**Exercise aim:** The exercise asks you to copy every line below in which "caddy" appears.

Saved data entries

BEGIN

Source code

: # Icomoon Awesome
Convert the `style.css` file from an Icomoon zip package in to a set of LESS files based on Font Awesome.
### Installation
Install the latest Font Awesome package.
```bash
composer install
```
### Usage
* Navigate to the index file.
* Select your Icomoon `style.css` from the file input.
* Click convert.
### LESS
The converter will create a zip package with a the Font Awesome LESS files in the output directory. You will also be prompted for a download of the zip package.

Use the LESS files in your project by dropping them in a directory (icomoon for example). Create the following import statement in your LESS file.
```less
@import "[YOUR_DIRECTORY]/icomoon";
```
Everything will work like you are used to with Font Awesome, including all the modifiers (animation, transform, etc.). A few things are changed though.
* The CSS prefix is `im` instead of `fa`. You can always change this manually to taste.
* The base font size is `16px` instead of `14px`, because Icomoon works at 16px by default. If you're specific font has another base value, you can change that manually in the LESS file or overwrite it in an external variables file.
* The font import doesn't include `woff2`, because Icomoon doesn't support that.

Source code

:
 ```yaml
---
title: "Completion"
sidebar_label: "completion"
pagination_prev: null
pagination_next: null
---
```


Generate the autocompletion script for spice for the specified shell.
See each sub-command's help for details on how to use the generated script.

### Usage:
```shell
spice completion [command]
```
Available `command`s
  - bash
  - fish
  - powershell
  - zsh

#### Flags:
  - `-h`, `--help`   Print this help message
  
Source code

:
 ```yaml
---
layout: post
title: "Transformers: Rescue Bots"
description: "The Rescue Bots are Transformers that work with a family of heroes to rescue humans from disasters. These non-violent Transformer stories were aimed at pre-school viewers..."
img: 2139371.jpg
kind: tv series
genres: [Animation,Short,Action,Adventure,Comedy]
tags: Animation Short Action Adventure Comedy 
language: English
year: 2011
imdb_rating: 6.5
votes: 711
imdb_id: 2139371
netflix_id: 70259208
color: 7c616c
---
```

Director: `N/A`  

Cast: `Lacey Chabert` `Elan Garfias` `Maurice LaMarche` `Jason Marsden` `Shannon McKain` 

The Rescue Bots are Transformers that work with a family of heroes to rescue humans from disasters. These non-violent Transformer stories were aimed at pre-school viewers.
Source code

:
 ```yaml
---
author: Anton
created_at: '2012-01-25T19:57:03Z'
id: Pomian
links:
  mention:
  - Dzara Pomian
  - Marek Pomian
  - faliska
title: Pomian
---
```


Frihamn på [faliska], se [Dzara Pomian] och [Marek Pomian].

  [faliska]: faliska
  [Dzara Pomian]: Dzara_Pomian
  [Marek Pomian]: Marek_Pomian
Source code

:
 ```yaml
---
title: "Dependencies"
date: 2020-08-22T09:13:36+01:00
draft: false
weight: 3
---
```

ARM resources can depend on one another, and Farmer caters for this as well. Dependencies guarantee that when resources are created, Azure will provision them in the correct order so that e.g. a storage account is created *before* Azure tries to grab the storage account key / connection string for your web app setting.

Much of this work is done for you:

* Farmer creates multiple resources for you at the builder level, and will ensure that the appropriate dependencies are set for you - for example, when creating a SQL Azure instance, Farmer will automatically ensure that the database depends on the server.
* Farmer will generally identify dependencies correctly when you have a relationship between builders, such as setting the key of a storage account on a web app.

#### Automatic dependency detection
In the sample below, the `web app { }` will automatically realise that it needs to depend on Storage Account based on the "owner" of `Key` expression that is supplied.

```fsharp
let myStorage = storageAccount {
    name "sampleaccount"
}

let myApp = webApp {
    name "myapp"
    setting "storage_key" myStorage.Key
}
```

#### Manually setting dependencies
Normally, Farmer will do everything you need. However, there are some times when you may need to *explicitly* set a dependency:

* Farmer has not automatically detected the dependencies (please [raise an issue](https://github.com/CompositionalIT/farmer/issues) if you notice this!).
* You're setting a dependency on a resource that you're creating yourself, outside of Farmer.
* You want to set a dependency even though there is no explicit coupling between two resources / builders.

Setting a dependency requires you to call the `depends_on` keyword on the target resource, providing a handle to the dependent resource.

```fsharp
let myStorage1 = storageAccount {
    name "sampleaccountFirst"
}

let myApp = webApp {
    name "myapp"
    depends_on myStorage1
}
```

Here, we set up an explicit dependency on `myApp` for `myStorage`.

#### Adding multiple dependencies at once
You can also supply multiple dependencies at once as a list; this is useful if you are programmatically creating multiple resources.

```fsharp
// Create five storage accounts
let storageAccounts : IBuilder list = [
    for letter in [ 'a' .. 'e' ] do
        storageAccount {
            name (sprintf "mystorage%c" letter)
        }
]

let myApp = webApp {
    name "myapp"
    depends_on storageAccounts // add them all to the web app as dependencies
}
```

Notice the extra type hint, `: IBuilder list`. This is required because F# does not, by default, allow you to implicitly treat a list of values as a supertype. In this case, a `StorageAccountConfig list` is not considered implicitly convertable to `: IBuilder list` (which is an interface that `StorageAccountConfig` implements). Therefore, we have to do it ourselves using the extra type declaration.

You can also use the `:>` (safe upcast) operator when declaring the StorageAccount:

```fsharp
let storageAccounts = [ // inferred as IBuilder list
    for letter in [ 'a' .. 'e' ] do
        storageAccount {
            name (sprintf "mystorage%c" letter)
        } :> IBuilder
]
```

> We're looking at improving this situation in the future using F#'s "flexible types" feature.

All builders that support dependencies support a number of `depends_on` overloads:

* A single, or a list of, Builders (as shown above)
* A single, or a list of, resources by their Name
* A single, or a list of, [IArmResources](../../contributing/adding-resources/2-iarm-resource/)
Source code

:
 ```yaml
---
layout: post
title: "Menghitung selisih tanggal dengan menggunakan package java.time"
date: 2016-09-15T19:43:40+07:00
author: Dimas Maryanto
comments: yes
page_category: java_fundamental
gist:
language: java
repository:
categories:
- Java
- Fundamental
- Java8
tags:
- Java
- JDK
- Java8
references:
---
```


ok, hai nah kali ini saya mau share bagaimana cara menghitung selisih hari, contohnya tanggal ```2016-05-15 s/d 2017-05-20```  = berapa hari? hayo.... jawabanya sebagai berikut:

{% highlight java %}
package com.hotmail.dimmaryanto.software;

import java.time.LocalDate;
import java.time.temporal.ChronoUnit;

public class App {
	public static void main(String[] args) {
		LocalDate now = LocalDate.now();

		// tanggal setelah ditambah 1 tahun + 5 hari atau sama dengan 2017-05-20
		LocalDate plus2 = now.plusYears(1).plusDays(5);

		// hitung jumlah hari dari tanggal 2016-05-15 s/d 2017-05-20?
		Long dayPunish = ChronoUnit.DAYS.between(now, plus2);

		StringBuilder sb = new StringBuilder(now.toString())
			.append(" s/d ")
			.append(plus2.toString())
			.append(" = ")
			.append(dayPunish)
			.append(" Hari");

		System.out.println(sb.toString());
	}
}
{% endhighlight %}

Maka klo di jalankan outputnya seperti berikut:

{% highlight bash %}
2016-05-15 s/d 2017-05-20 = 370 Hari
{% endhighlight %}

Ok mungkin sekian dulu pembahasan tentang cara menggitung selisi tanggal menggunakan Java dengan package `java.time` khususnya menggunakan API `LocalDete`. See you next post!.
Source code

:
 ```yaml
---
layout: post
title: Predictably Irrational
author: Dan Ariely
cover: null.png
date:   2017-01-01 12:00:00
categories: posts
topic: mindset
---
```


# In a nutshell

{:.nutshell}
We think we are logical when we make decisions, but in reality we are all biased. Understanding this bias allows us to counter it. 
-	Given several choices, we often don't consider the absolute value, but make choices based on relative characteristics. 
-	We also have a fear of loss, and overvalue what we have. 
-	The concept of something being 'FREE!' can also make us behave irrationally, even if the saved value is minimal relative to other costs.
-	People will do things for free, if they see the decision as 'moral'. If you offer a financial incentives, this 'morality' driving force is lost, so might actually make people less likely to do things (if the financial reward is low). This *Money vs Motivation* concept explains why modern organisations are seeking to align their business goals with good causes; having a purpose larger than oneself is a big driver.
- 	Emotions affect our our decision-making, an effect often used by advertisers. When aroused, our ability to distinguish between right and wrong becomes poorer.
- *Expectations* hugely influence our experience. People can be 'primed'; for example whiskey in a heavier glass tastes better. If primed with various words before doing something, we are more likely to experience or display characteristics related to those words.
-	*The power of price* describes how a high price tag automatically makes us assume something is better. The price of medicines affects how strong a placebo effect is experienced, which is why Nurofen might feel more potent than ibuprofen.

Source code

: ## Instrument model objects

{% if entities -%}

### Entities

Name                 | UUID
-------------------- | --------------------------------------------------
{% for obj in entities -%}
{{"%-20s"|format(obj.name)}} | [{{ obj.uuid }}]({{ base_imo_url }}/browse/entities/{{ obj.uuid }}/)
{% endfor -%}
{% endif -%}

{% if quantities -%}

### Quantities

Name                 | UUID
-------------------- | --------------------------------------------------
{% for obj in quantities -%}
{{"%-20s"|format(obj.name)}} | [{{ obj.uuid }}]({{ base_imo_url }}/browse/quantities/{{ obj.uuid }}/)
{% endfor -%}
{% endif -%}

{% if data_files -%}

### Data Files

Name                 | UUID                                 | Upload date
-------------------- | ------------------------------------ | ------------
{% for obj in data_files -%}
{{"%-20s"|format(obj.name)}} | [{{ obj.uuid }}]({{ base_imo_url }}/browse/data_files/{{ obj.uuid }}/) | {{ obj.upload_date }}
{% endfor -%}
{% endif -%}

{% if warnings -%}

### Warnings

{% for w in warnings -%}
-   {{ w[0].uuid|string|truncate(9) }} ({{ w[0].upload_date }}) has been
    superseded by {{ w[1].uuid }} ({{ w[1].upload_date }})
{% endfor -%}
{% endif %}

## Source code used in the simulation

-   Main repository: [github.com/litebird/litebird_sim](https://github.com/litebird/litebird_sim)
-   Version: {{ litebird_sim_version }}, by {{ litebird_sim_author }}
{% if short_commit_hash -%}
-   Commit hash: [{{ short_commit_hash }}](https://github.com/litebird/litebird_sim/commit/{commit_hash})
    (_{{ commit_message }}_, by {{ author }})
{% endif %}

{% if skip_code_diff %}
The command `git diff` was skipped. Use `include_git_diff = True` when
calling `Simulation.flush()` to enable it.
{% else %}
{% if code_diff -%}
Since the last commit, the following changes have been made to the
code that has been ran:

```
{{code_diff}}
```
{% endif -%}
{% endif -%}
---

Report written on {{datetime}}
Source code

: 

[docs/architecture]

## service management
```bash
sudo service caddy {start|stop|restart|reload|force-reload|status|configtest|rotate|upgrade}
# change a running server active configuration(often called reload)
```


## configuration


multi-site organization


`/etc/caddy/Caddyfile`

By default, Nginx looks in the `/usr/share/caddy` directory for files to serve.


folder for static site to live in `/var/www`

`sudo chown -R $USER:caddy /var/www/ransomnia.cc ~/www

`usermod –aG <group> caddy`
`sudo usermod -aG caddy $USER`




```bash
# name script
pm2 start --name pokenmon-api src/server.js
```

END

**Answer section:**
sudo service caddy {start|stop|restart|reload|force-reload|status|configtest|rotate|upgrade}
`/etc/caddy/Caddyfile`
By default, Nginx looks in the `/usr/share/caddy` directory for files to serve.
`sudo chown -R $USER:caddy /var/www/ransomnia.cc ~/www
`usermod –aG <group> caddy`
`sudo usermod -aG caddy $USER`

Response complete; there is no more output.